Living with inflation

By Hafizur Rahman

Once upon a time the country's budget used to be presented once a year and you knew where you were in relation to prices controlled by its contents. Now we have a supplementary budget every now and then (it is called a mini-budget, though there is nothing mini about it), add to that the frequent rise in the rates of utilities provided by the government. The result is that there is no relevance of the national budget to the lives of the people.

A friend was complaining about this in her own way.
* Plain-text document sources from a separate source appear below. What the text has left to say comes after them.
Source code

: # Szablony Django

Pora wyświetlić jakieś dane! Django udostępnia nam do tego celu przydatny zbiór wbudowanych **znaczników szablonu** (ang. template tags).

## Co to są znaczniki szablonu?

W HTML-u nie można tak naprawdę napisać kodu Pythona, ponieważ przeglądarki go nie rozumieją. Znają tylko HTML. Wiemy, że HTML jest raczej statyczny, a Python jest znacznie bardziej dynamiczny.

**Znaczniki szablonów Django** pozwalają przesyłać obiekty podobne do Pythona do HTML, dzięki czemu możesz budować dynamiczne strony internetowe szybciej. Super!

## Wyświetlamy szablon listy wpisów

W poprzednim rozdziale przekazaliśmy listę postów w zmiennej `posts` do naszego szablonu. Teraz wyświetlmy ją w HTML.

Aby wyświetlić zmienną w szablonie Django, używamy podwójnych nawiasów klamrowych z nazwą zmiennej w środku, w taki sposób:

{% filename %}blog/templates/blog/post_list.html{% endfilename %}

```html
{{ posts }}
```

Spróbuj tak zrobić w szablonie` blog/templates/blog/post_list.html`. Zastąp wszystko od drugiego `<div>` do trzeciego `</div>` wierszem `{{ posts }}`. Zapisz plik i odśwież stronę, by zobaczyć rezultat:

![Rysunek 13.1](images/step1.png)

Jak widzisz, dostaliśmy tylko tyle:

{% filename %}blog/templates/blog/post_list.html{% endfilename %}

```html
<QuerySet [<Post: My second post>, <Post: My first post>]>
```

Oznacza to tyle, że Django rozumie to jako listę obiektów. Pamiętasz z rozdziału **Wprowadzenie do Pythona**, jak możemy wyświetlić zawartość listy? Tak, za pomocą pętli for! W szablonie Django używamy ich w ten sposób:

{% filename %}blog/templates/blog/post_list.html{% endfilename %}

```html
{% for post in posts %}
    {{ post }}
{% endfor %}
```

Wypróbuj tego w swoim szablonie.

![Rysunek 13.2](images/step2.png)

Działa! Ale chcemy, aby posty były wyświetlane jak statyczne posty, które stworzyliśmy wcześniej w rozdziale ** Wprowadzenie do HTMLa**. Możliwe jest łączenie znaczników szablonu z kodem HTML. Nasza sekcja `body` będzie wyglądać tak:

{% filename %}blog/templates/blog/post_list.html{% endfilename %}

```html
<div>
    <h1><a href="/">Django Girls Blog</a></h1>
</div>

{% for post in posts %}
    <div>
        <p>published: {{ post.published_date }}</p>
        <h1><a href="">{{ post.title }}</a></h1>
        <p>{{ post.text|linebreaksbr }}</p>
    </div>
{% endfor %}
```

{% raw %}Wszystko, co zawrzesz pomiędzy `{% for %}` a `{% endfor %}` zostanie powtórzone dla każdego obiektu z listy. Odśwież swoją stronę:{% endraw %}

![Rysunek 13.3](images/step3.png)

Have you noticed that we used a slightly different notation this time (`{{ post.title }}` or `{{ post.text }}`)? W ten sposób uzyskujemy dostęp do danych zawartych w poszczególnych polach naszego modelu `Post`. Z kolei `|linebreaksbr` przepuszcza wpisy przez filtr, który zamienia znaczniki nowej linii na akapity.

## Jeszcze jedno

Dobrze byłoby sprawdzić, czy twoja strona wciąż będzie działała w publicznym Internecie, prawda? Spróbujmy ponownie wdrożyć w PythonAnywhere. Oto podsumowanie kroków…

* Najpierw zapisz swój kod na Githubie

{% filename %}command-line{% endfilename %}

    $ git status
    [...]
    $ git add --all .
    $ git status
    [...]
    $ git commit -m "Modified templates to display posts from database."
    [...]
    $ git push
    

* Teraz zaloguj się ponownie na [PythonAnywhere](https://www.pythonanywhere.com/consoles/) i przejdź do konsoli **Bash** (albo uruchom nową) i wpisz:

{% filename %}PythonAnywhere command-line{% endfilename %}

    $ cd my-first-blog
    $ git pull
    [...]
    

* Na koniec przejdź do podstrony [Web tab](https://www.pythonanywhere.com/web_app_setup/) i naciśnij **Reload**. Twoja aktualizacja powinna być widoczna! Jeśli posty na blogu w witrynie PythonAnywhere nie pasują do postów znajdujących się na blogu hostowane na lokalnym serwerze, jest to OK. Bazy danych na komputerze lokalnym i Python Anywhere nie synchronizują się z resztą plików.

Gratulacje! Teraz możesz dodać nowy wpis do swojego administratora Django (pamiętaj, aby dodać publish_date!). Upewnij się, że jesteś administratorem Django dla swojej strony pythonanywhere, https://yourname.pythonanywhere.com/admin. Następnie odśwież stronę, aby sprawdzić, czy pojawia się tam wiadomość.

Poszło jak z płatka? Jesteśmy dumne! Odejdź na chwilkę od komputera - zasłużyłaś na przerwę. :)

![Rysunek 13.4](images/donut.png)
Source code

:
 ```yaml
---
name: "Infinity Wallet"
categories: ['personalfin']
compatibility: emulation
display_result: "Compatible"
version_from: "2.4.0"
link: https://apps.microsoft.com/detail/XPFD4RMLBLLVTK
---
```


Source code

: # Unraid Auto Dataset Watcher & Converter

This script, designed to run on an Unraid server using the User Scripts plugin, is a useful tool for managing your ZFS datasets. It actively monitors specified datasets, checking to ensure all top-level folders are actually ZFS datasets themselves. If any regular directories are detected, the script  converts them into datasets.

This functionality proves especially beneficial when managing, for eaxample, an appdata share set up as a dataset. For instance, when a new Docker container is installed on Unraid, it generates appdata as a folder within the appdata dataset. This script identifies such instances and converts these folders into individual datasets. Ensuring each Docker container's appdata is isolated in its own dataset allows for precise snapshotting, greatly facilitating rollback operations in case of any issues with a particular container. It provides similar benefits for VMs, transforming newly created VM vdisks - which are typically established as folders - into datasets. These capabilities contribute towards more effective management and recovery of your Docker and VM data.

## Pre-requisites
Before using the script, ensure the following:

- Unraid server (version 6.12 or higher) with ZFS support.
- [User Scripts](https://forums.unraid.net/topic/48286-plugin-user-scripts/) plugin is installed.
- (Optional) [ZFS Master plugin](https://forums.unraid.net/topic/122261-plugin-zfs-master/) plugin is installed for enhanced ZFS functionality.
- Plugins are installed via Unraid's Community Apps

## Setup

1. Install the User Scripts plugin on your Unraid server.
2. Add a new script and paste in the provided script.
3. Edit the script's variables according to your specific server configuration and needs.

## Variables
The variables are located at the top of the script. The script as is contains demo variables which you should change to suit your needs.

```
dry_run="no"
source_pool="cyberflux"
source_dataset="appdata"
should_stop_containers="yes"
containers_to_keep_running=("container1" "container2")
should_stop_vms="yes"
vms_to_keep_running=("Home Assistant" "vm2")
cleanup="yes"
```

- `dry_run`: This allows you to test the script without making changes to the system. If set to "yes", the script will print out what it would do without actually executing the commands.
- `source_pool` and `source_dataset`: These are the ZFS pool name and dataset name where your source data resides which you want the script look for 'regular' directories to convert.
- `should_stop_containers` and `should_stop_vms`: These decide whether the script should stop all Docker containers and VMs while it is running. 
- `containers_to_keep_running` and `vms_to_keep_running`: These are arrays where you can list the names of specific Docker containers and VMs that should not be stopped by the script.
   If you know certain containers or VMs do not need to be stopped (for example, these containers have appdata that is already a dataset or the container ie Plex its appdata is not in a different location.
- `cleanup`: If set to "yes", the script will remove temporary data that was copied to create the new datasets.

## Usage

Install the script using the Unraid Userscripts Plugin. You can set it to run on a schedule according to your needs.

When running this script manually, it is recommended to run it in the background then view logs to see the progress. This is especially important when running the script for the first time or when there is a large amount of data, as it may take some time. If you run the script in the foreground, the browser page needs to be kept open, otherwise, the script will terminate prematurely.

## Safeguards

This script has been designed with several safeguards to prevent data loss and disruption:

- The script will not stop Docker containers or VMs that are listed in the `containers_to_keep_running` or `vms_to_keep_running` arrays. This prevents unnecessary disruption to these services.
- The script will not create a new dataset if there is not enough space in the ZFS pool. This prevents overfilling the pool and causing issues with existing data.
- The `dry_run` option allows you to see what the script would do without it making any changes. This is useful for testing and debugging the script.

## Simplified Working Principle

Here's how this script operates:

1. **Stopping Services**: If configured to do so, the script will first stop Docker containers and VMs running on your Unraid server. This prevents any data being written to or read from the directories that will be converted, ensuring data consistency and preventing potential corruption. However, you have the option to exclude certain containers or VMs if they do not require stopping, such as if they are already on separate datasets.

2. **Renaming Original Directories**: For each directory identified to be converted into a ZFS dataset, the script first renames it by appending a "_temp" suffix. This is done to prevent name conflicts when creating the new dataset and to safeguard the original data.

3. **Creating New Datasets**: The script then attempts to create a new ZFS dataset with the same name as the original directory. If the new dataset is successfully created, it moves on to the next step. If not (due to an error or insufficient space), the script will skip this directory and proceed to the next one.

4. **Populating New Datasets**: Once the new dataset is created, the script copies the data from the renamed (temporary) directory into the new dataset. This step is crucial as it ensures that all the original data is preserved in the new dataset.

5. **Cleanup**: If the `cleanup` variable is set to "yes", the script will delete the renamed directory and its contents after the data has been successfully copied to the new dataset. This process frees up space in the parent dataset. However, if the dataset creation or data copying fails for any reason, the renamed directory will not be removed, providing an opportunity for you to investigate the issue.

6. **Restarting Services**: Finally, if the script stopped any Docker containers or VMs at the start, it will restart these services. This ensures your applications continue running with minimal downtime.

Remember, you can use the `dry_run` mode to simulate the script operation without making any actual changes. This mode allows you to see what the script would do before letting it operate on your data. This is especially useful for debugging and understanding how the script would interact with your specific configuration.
She said the rising cost of living had left the fixed income families so limp that even the aesthetic senses had been routed.

It was no longer possible to sit back in a relaxed mood and talk about books and art and culture, because the conversation somehow always tended to veer around to high prices, and comparisons with what was six months ago.

I agree, and this is one of my serious complaints against life, and I do not have many complaints. The stark reality for people like us (I am a pensioner, thinking all the time about what I can do to earn some extra money) is that the good old days may never come back, for inflation is now an essential part of our lives.

Though I must say that the so-called good old days never looked so good at the time we talk about. No amount of grumbling and cursing can bring the price barometer down. Life today is an endless battle between dwindling resources and ever-increasing needs.

Rising prices always make it a sad time for the housewife, be she educated or illiterate. In addition to the problem of making both ends meet, she has to face a grumpy and discontented household whose members seem to be oblivious of the reality of the situation and fret over small personal wishes that cannot be fulfilled.

One of the horrendous thoughts is how a family is able to subsist in 3,000 to 5,000 rupees a month. At the same time you hear (as I did a few days ago) of a house in Islamabad being sold for five crores.

To make matters worse Mr Shaukat Aziz keeps boasting that he will change the economic face of Pakistan, (for better or for worse?) and that particularly Attock and Tharparkar from where he is contesting for a National Assembly seat will become El Dorados if he wins.

This also means that if he is not elected, the people of the two constituencies will be left to fend for themselves as they will be doomed to deprivation, if not total destruction.

My wife used to crib about the frustration caused by proverbs and adages like "Cut your coat according to your cloth," and "Waste not want not," and "A penny saved is a penny earned."

Handed down from generations these sayings seem to mock the poor housewife's efforts to balance her budget. Till some years ago the generation older than ours was still around. They would repeat these sayings day and night and one was apt to lose one's temper on hearing, "Your grandmother used to run the kitchen on fifty rupees a month."

No one can turn the clock back. We have to make do with what we have. In the tight circumstances that people like us face every day radical methods have to be adopted to keep up with one's income.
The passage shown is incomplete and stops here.